Alder allergy is more than spring discomfort. Without treatment it tends to progress: the list of triggers expands, reactions intensify, and the risk of asthma rises. But this is one of the best-managed allergic conditions — and even reversible with immunotherapy. The earlier treatment begins, the better the chances of lasting remission.

Any hay fever symptoms warrant a consultation with an allergist. Self-prescribing medications for pollinosis can be dangerous — treatment is always prescribed by a doctor after proper diagnosis.

Frequently Asked Questions

Alder is one of the earliest flowering trees. In central Russia, it blooms from late February to early March; in southern regions, even earlier. During mild winters, the season can start in January. It typically ends by mid-April.

Allergy causes no fever or sore throat. The runny nose is watery and clear, sneezing comes in paroxysmal fits, and symptoms are clearly linked to going outside on dry, windy days. They last for weeks — not 5–7 days — and improve immediately after rain or indoors. If it happens every spring at the same time, it's almost certainly allergy.

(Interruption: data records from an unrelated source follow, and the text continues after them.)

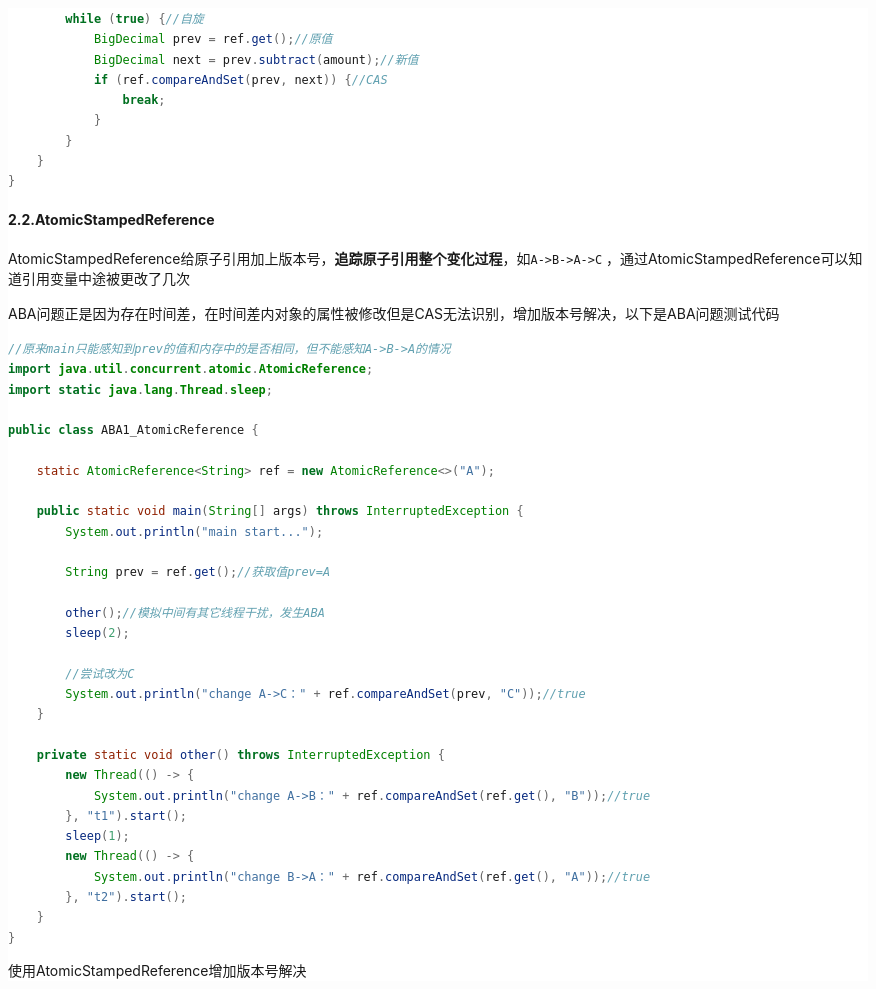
 ```java
		while (true) {//自旋
			BigDecimal prev = ref.get();//原值
			BigDecimal next = prev.subtract(amount);//新值
			if (ref.compareAndSet(prev, next)) {//CAS
				break;
			}
		}
	}
}
```

#### 2.2.AtomicStampedReference

AtomicStampedReference给原子引用加上版本号，**追踪原子引用整个变化过程**，如`A->B->A->C` ，通过AtomicStampedReference可以知道引用变量中途被更改了几次

ABA问题正是因为存在时间差，在时间差内对象的属性被修改但是CAS无法识别，增加版本号解决，以下是ABA问题测试代码

```java
//原来main只能感知到prev的值和内存中的是否相同，但不能感知A->B->A的情况
import java.util.concurrent.atomic.AtomicReference;
import static java.lang.Thread.sleep;

public class ABA1_AtomicReference {
    
    static AtomicReference<String> ref = new AtomicReference<>("A");

    public static void main(String[] args) throws InterruptedException {
        System.out.println("main start...");

        String prev = ref.get();//获取值prev=A

        other();//模拟中间有其它线程干扰，发生ABA
        sleep(2);

        //尝试改为C
        System.out.println("change A->C：" + ref.compareAndSet(prev, "C"));//true
    }

    private static void other() throws InterruptedException {
        new Thread(() -> {
            System.out.println("change A->B：" + ref.compareAndSet(ref.get(), "B"));//true
        }, "t1").start();
        sleep(1);
        new Thread(() -> {
            System.out.println("change B->A：" + ref.compareAndSet(ref.get(), "A"));//true
        }, "t2").start();
    }
}
```

使用AtomicStampedReference增加版本号解决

Not the same, but closely linked. The pollen proteins of alder and birch are structurally similar, so most patients with alder allergy also react to birch pollen. The seasons differ: alder blooms earlier. Immunotherapy for alder allergy often reduces birch sensitivity as well.

The main test is a specific IgE blood test for alder pollen (code t2) — it can be done any time of year. An allergist may also order skin prick tests (outside the season) and molecular diagnostics. As a supporting marker, a complete blood count can show elevated eosinophils — a sign of active allergic inflammation.

A complete cure is rare, but long-term remission is achievable. Allergen immunotherapy (AIT) produces lasting results in most patients: symptoms typically drop by 50–70% in the first year, with many patients enjoying years of remission after completing the 3–5-year course. Antihistamines control symptoms but don't treat the underlying cause.

Only during remission — in autumn or winter, at least 3 months before the expected bloom. Starting AIT during or right after the season is not possible: the immune system needs to be in a resting state. The entire course is prescribed and monitored by an allergist.